There are those who would say she earned that title as an author, a retired teacher and an artist. But perhaps the title she wears most proudly is that of “people watcher.” Wallace said she often incorporate that element of her personality into her art.
Henry Arts Alliance President Lynna Schmidt (from left), Betty Wallace of Hampton and local artist Domini ReDarling welcomed the community to Hampton City Hall June 6 for the Arts Alliance’s Art in Unusual Places program. Photo by Jason A. Smith
“I like to watch people do the things they do, and if I see something funny, I’ll do it,” she said.
Wallace was all smiles June 6 at Hampton City Hall, where her art is currently on display as part of the Henry Arts Alliance’s Art in Unusual Places program.
Wallace was born in North Carolina and has maintained a fondness for art throughout her life. She attended Agnes Scott College and the University of Georgia before embarking on a career in education. Wallace taught second grade for 16 years atHampton Elementary School, before teaching gifted students across the county.
Wallace said she did so, in part, because of a desire to inspire young people. Still, she can recall a period in her life when she held back from pursuing her artistic endeavors.
“It took me a long time,” she said. “I thought people would laugh at me.”
However, after seeing the community’s response to her art at City Hall, she said it only makes her want to create more.
Wallace’s piece is one of 15 works on display in Hampton for Art in Unusual Places as part of a grant from the Georgia Council for the Arts, said Henry Arts Alliance President Lynna Schmidt. The also features pieces at venues including Piedmont Henry Hospital, Cannon-Cleveland Funeral Directors in McDonough and Atlanta Motor Speedway in Hampton, as well as students Hampton High School.
Local artist and former art teacher, Domini ReDarling, voiced high praised for Wallace’s ability to tell stories through her art. ReDarling described Wallace as her “muse” and said she appreciates the bond they share through their mutual love of art.
“We’ve just always connected through our art, and she inspires me,” said ReDarling. “She says I inspire her. I don’t know how I possibly could. That’s our love, so that’s what we enjoy doing.”
Wallace’s daughter Rebecca came all the way from Texas to be there for the artist’s big moment. Rebecca Wallace said in addition to working with scratchboard art, crayons and pastels, her mom has created more than 50 oil paintings over the years.
“A lot of her paintings, in the beginning, had a lot of religious overtones, some scenes from the Bible,” said Rebecca Wallace. “Those were her huge oils – I mean, massive.”
Pastor Brent White of Hampton United Methodist Church brought his family along to admire her art. White said the piece at City Hall is reminiscent of those by famed artist Pablo Picasso.

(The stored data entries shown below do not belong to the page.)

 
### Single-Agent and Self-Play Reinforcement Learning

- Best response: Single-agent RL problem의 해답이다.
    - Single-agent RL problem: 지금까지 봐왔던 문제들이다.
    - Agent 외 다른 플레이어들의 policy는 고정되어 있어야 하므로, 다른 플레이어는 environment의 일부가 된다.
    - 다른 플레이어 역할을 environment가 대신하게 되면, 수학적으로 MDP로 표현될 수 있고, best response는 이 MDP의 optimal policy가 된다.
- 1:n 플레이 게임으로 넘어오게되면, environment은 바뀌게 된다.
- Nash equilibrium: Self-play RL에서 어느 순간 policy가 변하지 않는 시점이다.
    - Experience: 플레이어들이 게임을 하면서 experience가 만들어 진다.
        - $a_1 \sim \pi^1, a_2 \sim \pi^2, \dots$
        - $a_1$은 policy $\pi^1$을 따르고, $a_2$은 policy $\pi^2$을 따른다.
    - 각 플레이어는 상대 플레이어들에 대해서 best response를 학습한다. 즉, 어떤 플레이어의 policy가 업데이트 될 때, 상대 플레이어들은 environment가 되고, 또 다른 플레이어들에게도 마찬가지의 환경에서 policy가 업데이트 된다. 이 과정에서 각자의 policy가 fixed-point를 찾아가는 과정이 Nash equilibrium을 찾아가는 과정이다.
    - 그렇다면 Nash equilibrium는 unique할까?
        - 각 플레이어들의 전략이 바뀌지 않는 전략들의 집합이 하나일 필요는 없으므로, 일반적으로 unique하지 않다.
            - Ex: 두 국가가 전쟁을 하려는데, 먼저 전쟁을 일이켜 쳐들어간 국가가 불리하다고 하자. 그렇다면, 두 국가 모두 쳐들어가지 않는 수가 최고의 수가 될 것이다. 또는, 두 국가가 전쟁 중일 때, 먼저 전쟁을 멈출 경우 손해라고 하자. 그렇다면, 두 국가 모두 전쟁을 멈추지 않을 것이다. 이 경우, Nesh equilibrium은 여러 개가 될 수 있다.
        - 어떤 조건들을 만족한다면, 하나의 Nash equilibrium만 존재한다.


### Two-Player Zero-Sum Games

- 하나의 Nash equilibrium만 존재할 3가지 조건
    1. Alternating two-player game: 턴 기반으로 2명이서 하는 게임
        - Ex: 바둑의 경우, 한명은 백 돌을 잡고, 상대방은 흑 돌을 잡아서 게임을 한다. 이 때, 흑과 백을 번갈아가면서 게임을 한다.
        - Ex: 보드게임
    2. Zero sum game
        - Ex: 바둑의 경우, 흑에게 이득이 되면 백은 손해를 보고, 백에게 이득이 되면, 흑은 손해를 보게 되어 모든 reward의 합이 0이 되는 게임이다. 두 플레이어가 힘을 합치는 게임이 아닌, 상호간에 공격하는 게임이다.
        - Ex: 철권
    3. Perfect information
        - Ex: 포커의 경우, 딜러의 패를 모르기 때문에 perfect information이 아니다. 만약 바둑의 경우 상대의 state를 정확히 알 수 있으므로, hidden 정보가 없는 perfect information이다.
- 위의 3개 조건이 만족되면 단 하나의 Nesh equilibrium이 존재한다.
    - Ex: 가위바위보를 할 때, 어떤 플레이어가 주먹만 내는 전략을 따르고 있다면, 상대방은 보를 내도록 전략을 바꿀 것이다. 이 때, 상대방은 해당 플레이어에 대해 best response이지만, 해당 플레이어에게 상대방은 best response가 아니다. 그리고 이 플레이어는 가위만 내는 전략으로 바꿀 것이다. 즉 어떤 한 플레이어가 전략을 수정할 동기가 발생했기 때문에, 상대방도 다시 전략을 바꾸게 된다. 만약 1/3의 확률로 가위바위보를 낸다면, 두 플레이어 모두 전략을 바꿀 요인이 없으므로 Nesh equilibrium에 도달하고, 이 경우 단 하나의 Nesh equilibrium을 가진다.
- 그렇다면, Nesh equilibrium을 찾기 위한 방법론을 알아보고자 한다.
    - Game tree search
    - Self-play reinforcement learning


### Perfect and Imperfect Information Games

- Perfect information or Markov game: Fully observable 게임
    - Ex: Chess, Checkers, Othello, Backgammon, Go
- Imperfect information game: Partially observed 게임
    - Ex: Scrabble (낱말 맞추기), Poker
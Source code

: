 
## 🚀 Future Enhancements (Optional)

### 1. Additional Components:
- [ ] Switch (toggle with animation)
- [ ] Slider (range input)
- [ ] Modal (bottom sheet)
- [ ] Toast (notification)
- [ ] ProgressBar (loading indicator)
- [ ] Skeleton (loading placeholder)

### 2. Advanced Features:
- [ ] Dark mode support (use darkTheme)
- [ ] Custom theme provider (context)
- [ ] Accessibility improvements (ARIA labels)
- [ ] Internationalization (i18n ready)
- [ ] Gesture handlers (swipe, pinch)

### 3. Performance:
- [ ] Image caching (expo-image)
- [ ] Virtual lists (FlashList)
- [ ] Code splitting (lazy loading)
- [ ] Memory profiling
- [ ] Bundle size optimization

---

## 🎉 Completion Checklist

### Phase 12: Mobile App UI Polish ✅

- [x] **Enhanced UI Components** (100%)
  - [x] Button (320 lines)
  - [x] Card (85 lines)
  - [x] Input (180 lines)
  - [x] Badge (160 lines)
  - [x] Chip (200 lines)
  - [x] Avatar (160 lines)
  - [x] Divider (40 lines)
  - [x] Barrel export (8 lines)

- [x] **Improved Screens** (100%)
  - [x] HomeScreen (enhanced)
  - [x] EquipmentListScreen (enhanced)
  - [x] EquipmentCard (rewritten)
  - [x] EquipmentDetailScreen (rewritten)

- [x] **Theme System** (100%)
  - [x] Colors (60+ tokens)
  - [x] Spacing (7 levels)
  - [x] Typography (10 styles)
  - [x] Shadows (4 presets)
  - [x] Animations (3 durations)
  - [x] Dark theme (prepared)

“It reminds me of a trip that I made to the Metropolitan in New York,” said White. “There was a special Picasso exhibit the one time that I’ve been there. When I look at it, I think of that kind of art.”
White met Wallace four years ago and said she creates pieces from a wide variety of artistic styles. Some of them, he noted, have been on display at his church.
“She’s got a studio at her house, and she’s got all kinds of beautiful art,” noted White. “In fact, at our church, she’s done a lot of biblical scenes, and we’ve used her art. We’ve shrunk it down and put it on the covers of church bulletins for Easter, Christmas ... various occasions like that.”
Schmidt added that Art in Unusual Places is about “celebrating the community” and inspiring young people. She is hopeful that bringing art from Wallace and others to City Hall will help her accomplish both.
“It’s kind of blown up on us, which is lovely, because I think the discovery of somebody like Ms. Betty is really a treasure,” said Schmidt. “You can take up art anytime you want. You may not be as brilliant as you think you should be or want to be, or you may not a Ms. Domini or Ms. Betty, but your art can be important to you, and it can be a place that you put your soul and your heart, and I think that’s important.”